Enfin, les perdirs déplorent être souvent informés des changements organisationnels liés à la pandémie par les médias la vieille de l’application de ces derniers, voire le jour même par leur ministre. Conséquence : ils sont 92% à faire part de la dégradation massive de leurs conditions de travail.

Par rapport aux élèves de leurs établissement, 8 perdirs sur 10 font part d’un décrochage scolaire important lié à la crise sanitaire.

Mais il y a un impact positif : pour 87% des perdirs la période de crise a favorisé la création et l’innovation pour répondre aux besoins des élèves et des enseignants.

Une prise en compte urgente de la qualité de vie au travail

Pierre Moya, IGESR, directeur de l’encadrement, secrétaire général adjoint au ministère de l’Education nationale, est intervenu lors de cette table ronde.

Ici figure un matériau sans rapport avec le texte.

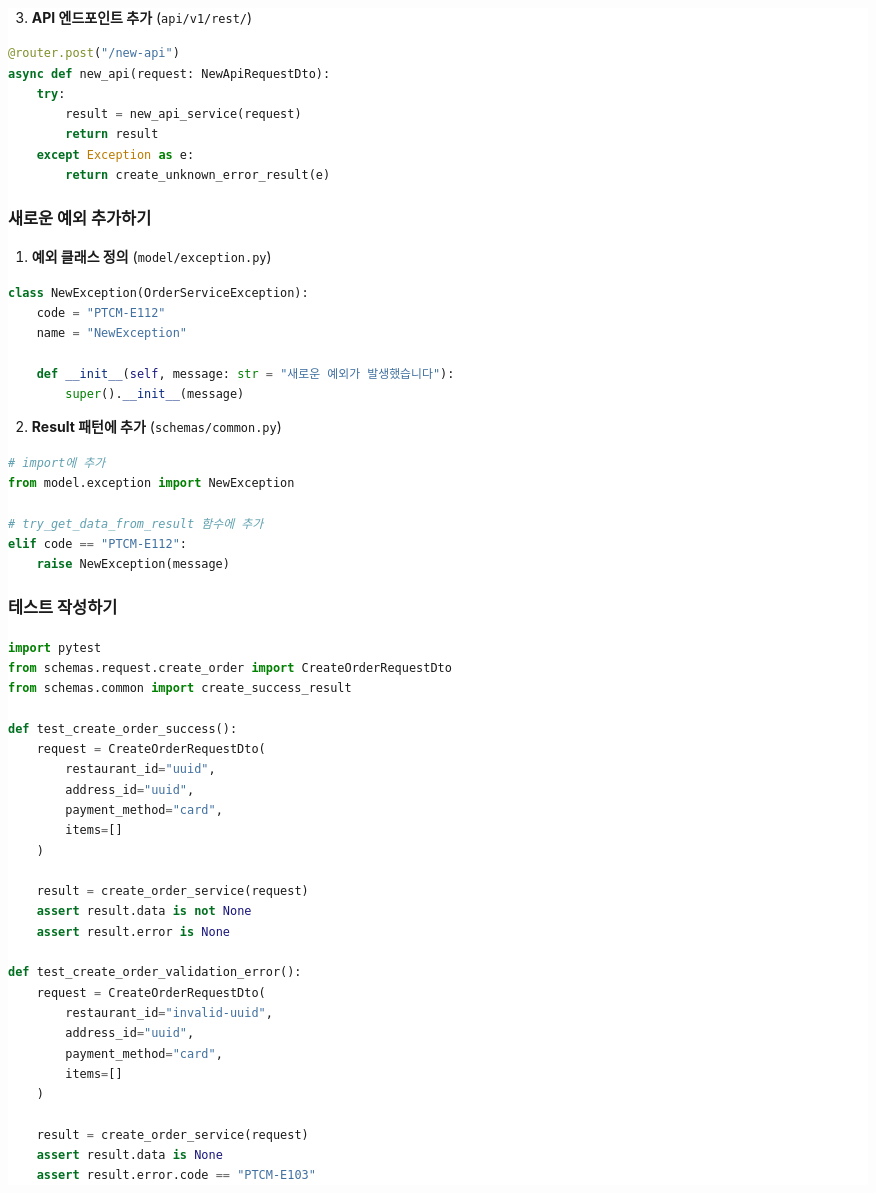 3. **API 엔드포인트 추가** (`api/v1/rest/`)

```python
@router.post("/new-api")
async def new_api(request: NewApiRequestDto):
    try:
        result = new_api_service(request)
        return result
    except Exception as e:
        return create_unknown_error_result(e)
```

### 새로운 예외 추가하기

1. **예외 클래스 정의** (`model/exception.py`)

```python
class NewException(OrderServiceException):
    code = "PTCM-E112"
    name = "NewException"
  
    def __init__(self, message: str = "새로운 예외가 발생했습니다"):
        super().__init__(message)
```

2. **Result 패턴에 추가** (`schemas/common.py`)

```python
# import에 추가
from model.exception import NewException

# try_get_data_from_result 함수에 추가
elif code == "PTCM-E112":
    raise NewException(message)
```

### 테스트 작성하기

```python
import pytest
from schemas.request.create_order import CreateOrderRequestDto
from schemas.common import create_success_result

def test_create_order_success():
    request = CreateOrderRequestDto(
        restaurant_id="uuid",
        address_id="uuid",
        payment_method="card",
        items=[]
    )
  
    result = create_order_service(request)
    assert result.data is not None
    assert result.error is None

def test_create_order_validation_error():
    request = CreateOrderRequestDto(
        restaurant_id="invalid-uuid",
        address_id="uuid",
        payment_method="card",
        items=[]
    )
  
    result = create_order_service(request)
    assert result.data is None
    assert result.error.code == "PTCM-E103"
```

Il a tenu à rappeler que la France a mieux résisté que d’autres pays à la crise sanitaire au niveau scolaire, mais a reconnu que pour garder les écoles ouvertes les cadres ont dû absorber un surcroît d’activité. La question du bien-être au travail et des conditions de vie au travail s’est imposée. Il indique ainsi que le ministère lancera en 2022 une enquête qui sera régulière, pour comparer la situation des perdirs avec celle des autres agents de l’Education nationale. Elle portera sur 5000 personnels de direction, et en tout sur 200 000 agents du ministère de l’Education nationale.

Il précise que Jean-Michel Blanquer a revalorisé au niveau salarial les cadres de l’EN. Et qu’actuellement un travail est en cours pour réécrire la charte de fonctionnement de l’établissement scolaire, avec une grande prise en compte de la qualité de vie au travail.Mais il est vrai que l’urgence oblige souvent à prendre des décisions au dernier moment. Il rappelle aussi, par rapport aux souhaits de reconversion professionnelle des perdirs, que les Missions académiques de l’encadrement ont été créées en ce sens.

Se former à l’encadrement sous stress

En conclusion de cette étude Georges Fotinos a fortement insisté sur la nécessité absolue de la prise en compte de la qualité de vie au travail : il faut en faire « un levier majeur du changement de paradigme du fonctionnement de l’établissement et du système scolaire. »

Pour l’améliorer, il faudrait créer « un corps de personnels d’encadrement à vocation pédagogique, de conseil et de formation comprenant des perdirs, des inspecteurs d’académie et des Inspecteurs Pédagogiques Régionaux. »

Pour mieux lutter contre le stress, il fait par ailleurs part d’une proposition de José Mario Horenstein : la création d’une formation obligatoire « l’encadrement sous stress » initiale et continue pour tous les personnels d’encadrement -IGESR, IA, SG académie et département ,IEN, IA-IPR et perdir.